Experts choose a new routing protocol for the Internet

    Network World magazine has published a large article on the Routing Research Group within the Internet Research Task Force (IRTF), which is creating the next generation routing protocol.

    The fact is that now the backbone routers use the Border Gateway Protocol (BGP). All routers must constantly update the host table and exchange these tables with each other. So, these tables have recently increased so much that there are problems with processing such a volume of information. Today, BGP tables contain information about 244,000 hosts, while a year ago there were 195,000 records, and six years ago there were 100,000. Although equipment manufacturers claim that their devices can handle 10 millionth tables, they are so fast the increase in the number of records still raises some concerns.

    Another drawback of the Border Gateway Protocol (BGP) is the need to update IP addresses on the corporate network every time a company changes provider. If the development of the Routing Research Group succeeds, then this tedious task of network administrators will forever remain in the past.

    The dual functionality of an IP address (host identification and its location on the network) will most likely be clearly distinguished into two parts.
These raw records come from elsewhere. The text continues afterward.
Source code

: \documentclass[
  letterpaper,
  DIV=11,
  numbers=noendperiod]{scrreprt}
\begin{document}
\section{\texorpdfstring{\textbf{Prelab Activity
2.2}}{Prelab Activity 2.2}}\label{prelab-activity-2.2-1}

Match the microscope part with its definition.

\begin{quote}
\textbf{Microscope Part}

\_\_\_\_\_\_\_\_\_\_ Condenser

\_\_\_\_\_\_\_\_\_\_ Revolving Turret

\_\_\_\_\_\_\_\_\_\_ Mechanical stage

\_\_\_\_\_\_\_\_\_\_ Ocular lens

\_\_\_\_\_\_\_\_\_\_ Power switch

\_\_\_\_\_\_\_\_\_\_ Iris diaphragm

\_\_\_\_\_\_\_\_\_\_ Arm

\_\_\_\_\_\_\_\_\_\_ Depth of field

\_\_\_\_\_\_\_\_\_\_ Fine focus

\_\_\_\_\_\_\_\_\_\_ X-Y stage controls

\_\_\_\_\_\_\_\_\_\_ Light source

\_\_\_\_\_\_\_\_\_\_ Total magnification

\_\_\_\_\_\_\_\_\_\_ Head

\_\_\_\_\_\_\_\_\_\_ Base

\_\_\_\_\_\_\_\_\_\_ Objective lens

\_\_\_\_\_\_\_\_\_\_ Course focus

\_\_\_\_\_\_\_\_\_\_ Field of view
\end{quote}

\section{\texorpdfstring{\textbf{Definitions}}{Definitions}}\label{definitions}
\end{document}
    The Routing Research Group has been working for many years, but recently it has dramatically stepped up its activities. The seriousness of the IRTF’s intentions is even indicated by the fact that six months ago they removed the former team leader of the Swedish professor Avri Doria from their post. Two people took his place at once: Tommy Lee, a specialist in routing systems, who worked for Cisco, Juniper Networks and Procket Networks (now he is back at Cisco) and Lixia Zhang, professor of computer science at UCLA University. Interested companies joined the discussion of the new protocol, including Cisco, Juniper, Alcatel-Lucent, Ericsson, Huawei Technologies, AT&T, BT Group and Arbor Networks.

    Experts believe that the work of the IRTF is the most radical attempt to rethink the traffic routing system in the entire history of the Internet. Traffic routing and host addressing are two very close systems. Now, when the migration to the new IPv6 protocol occurs, it is time to upgrade the routing system as well.

    There are many options available as the main alternatives to BGP, but two technologies have the most realistic chances: LISP and Six / One.

    The Locator / ID Separation Protocol (LISP) was created by a team of Cisco engineers to separate IP address functionality into two parts: host identifiers and routing locators. The concept involves the installation of tunnel routers that will add LISP headers to information packets as they travel across the network.

    The Six / One protocol was created at Ericsson and offers an alternative for IPv6 networks. With this approach, hosts receive fixed IP addresses that change only in the high bits, depending on which provider the host is currently connected to. These high bits are substituted automatically as soon as packets go through the new provider.

    The IRTF hopes that all stakeholders can find consensus over the next two to three years. Whatever protocol is chosen as the standard, it will last at least five years before its commercial implementation.